Items from a dataset
──────────────────────────────

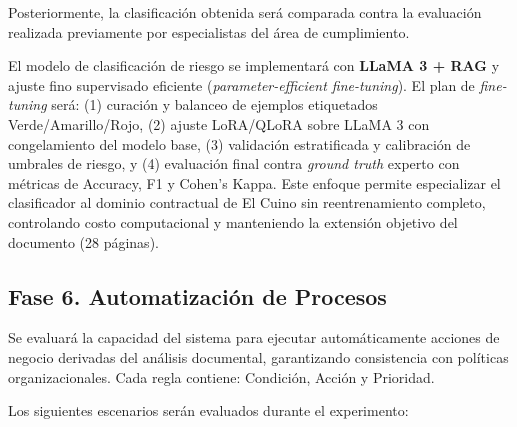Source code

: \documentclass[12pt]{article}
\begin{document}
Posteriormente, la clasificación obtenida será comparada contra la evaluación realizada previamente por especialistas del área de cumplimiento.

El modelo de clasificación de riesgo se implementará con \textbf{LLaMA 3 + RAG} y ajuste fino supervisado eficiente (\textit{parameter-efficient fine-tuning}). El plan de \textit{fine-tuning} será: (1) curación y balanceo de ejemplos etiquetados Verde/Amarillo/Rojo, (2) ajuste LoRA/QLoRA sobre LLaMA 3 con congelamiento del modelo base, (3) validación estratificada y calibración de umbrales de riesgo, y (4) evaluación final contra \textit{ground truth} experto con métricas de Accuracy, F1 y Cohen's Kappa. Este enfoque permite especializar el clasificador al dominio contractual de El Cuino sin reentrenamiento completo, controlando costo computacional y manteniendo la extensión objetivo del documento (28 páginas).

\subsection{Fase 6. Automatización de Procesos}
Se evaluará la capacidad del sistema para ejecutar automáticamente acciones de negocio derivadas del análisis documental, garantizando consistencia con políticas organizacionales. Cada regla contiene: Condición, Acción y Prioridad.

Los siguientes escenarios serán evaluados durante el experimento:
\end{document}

──────────────────────────────

**THE PROBLEM**
Write out the data again word for word, minus any images.

**RESULT**
Source code

: \documentclass[12pt]{article}
\begin{document}
Posteriormente, la clasificación obtenida será comparada contra la evaluación realizada previamente por especialistas del área de cumplimiento.

El modelo de clasificación de riesgo se implementará con \textbf{LLaMA 3 + RAG} y ajuste fino supervisado eficiente (\textit{parameter-efficient fine-tuning}). El plan de \textit{fine-tuning} será: (1) curación y balanceo de ejemplos etiquetados Verde/Amarillo/Rojo, (2) ajuste LoRA/QLoRA sobre LLaMA 3 con congelamiento del modelo base, (3) validación estratificada y calibración de umbrales de riesgo, y (4) evaluación final contra \textit{ground truth} experto con métricas de Accuracy, F1 y Cohen's Kappa. Este enfoque permite especializar el clasificador al dominio contractual de El Cuino sin reentrenamiento completo, controlando costo computacional y manteniendo la extensión objetivo del documento (28 páginas).

\subsection{Fase 6. Automatización de Procesos}
Se evaluará la capacidad del sistema para ejecutar automáticamente acciones de negocio derivadas del análisis documental, garantizando consistencia con políticas organizacionales. Cada regla contiene: Condición, Acción y Prioridad.

Los siguientes escenarios serán evaluados durante el experimento:
\end{document}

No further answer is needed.